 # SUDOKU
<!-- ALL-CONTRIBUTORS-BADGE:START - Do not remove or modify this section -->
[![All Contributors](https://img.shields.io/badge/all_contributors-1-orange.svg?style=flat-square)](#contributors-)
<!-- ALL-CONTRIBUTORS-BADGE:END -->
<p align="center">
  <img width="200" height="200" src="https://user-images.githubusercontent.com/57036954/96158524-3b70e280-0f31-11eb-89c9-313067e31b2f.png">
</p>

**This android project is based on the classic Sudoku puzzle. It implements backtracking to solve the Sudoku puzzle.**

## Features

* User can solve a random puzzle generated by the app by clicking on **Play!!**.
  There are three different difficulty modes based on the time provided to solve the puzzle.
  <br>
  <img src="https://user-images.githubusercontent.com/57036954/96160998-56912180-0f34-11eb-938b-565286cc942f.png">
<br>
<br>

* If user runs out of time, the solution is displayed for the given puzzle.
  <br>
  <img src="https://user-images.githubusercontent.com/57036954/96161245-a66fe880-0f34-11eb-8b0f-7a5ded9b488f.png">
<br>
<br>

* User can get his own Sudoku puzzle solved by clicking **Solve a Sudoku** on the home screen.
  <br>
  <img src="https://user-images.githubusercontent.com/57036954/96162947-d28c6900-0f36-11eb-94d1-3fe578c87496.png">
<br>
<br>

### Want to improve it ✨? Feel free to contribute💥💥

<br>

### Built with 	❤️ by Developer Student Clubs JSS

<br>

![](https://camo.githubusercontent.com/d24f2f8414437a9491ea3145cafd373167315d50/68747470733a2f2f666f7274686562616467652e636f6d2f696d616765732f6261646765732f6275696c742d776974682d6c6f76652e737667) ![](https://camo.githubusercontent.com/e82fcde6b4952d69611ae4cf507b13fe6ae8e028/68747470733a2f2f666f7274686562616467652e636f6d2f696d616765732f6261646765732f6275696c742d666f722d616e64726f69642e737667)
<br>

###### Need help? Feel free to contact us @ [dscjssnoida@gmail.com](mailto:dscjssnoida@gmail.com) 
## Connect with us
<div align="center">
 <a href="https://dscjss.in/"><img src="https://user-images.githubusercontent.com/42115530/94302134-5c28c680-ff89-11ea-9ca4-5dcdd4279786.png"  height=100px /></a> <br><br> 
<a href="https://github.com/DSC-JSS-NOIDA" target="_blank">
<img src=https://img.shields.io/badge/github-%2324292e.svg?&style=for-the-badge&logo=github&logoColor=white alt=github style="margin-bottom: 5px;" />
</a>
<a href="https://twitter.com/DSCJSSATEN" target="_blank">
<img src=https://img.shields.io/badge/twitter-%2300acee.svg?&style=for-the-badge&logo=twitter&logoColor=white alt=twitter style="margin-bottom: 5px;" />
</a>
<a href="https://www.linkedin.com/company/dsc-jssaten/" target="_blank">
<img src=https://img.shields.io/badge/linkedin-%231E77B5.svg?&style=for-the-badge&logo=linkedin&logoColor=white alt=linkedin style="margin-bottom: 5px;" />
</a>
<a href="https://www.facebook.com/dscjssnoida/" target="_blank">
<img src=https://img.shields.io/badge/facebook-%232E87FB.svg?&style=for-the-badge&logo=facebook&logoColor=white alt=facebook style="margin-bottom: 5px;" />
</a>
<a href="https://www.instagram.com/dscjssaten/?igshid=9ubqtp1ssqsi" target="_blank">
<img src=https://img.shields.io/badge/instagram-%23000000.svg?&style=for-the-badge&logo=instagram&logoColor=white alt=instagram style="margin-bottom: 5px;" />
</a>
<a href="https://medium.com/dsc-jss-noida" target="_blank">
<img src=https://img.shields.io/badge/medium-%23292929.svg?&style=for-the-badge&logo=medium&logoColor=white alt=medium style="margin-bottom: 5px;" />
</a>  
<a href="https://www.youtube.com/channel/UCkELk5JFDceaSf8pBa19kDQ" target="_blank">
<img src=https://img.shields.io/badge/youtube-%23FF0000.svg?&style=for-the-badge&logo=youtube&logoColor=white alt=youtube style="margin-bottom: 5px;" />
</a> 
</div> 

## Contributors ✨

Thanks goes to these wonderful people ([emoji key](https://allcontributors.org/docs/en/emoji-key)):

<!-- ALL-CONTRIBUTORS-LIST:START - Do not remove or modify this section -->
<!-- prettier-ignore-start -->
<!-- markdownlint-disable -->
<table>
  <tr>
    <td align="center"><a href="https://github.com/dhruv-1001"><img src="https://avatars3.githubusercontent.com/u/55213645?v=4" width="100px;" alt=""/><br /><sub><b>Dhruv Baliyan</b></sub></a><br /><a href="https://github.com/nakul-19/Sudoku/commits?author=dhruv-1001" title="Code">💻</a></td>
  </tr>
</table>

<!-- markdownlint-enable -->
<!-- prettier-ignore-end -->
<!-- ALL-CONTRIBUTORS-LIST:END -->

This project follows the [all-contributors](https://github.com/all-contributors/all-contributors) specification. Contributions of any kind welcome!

========================================================================

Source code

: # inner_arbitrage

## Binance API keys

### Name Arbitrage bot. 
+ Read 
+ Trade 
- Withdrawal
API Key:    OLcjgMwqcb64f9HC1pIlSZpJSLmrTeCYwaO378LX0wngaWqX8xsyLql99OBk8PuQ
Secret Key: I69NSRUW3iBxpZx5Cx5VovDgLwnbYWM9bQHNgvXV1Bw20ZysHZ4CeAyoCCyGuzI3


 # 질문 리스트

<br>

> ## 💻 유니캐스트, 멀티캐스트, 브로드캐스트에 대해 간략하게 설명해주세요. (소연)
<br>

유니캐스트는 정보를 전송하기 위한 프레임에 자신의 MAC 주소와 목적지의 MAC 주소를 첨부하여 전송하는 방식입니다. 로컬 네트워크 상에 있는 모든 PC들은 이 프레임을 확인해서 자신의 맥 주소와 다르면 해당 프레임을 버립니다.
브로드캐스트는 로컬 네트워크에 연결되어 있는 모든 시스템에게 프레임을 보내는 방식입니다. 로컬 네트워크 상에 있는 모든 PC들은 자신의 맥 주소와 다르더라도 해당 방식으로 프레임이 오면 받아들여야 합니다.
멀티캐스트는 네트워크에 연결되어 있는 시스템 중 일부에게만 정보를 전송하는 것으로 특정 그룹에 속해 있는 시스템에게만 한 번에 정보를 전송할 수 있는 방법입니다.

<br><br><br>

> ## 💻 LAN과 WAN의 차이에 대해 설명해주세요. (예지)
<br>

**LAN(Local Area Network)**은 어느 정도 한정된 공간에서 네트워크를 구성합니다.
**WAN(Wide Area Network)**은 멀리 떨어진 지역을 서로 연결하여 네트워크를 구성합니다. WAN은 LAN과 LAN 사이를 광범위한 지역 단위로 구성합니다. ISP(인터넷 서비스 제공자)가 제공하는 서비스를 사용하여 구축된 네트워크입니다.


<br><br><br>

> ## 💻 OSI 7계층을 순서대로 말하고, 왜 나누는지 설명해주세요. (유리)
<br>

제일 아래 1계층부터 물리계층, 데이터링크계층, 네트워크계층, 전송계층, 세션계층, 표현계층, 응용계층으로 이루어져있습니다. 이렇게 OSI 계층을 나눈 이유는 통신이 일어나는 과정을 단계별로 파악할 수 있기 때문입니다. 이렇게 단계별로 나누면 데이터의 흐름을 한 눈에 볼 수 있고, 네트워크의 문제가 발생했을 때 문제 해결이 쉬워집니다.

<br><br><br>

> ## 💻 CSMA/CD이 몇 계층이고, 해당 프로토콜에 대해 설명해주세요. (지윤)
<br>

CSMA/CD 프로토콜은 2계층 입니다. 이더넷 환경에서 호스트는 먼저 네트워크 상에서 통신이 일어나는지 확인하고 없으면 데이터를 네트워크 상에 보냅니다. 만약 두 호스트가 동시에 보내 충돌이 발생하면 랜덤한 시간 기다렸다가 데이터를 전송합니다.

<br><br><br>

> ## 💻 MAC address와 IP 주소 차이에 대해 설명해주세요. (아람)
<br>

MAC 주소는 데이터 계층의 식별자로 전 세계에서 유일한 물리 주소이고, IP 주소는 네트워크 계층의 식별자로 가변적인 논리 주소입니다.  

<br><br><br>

========================================================================

> [Exercise directions]
Copy out each line of the listing that contains the word "twitter".

> [Written solution]
<a href="https://twitter.com/DSCJSSATEN" target="_blank">
<img src=https://img.shields.io/badge/twitter-%2300acee.svg?&style=for-the-badge&logo=twitter&logoColor=white alt=twitter style="margin-bottom: 5px;" />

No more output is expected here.